By May 5 he had got his reinforcements from Egypt, and in addition he took six thousand men from Birdwood and put them into the British line at Cape Helles: a force of 25,000 men in all. Through most of May 6, 7 and 8 the fight went on and with the same heroic desperation as before. ‘Drums and trumpets will sound the charge,’ General d’Amade announced to the French, and out they went in their bright pale-blue uniforms and their white cork helmets, a painfully clear target against the dun-coloured earth. Each day they hoped to get to Achi Baba. Each night when they had gained perhaps 300 yards in one place and nothing in another a new attack was planned for the following day. Elaborate orders were got out by the staff for each new assault, but it often happened that the front-line commanders did not receive these orders until the very early hours of the morning, and only an hour or two before they had to go over the top.

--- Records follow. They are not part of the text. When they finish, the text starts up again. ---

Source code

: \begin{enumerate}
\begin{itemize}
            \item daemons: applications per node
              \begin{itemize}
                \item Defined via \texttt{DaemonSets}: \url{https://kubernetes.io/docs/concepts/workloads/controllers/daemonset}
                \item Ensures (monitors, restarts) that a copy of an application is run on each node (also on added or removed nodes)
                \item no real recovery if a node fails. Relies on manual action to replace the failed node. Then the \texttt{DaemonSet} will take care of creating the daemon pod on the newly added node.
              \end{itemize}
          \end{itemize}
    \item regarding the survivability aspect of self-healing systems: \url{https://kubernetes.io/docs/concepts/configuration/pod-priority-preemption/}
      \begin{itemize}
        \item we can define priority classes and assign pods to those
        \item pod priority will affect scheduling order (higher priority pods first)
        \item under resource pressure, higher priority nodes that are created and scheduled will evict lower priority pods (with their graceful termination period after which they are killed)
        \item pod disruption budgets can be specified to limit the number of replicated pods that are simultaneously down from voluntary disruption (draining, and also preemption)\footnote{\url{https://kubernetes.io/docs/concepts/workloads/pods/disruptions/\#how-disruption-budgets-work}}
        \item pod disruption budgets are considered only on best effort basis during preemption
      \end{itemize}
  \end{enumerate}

Soon, however, it hardly mattered whether the orders were issued or not, for the men were too exhausted to understand them, too bewildered to do anything but get up dumbly once again into the machine-gun fire. A wild unreality intervened between the wishes of the commanders and the conditions of the actual battle on the shore. The battle made its own rules, and it was useless for the generals to order the soldiers to make for this or that objective; there were no objectives except the enemy himself. This was a simple exercise in killing, and in the end all orders were reduced to just one or two very simple propositions: either to attack or to hold on.
In his extremity Hamilton cabled once more to the War Office for more shells to be sent out. The answer came when the fighting was at its height: he was told that the matter would be considered. ‘It is important,’ the message added, ‘to push on.’

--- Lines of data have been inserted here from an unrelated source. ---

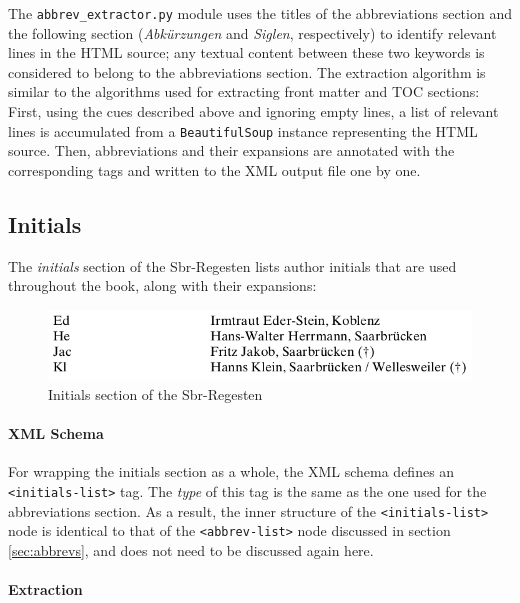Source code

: The \texttt{abbrev\_extractor.py} module uses the titles of the
abbreviations section and the following section (\emph{Abkürzungen}
and \emph{Siglen}, respectively) to identify relevant lines in the
HTML source; any textual content between these two keywords is
considered to belong to the abbreviations section. The extraction
algorithm is similar to the algorithms used for extracting front
matter and TOC sections: First, using the cues described above and
ignoring empty lines, a list of relevant lines is accumulated from a
\texttt{BeautifulSoup} instance representing the HTML source. Then,
abbreviations and their expansions are annotated with the
corresponding tags and written to the XML output file one by one.

\subsection{Initials}
\label{sec:initials}

The \emph{initials} section of the Sbr-Regesten lists author initials
that are used throughout the book, along with their expansions:

\begin{figure}[h]
  \centering
  \includegraphics[scale=0.4]{img/initials}
  \caption{Initials section of the Sbr-Regesten}
  \label{fig:initials}
\end{figure}

\paragraph{XML Schema}

For wrapping the initials section as a whole, the XML schema defines
an \texttt{<initials-list>} tag. The \emph{type} of this tag is the
same as the one used for the abbreviations section. As a result, the
inner structure of the \texttt{<initials-list>} node is identical to
that of the \texttt{<abbrev-list>} node discussed in section
\ref{sec:abbrevs}, and does not need to be discussed again here.

\paragraph{Extraction}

By all means Hamilton wished to push on, and he hardly needed a general in the War Office to tell him so, but by the afternoon of May 8 there was no question of his pushing anywhere. At Cape Helles he had lost 6,500 men, which was about a third of the force engaged, and his over-all casualties of British, French and Anzac troops on the two fronts were now over 20,000. Achi Baba, with a field of scarlet poppies on its crest, still stood before him unshaken on the skyline. All his reserves of men had gone. Most of his shells had been shot away. And his two bridgeheads scarcely covered five square miles between them.
Still sailing about in the Arcadian and unable to get his headquarters on shore, the General sent off a message to Kitchener saying he could do no more. ‘If you could only spare me two fresh divisions organized as a corps,’ he wrote, ‘I could push on with great hopes of success both from Cape Helles and Gaba Tepe; otherwise I am afraid we shall degenerate into trench warfare with its resultant slowness.’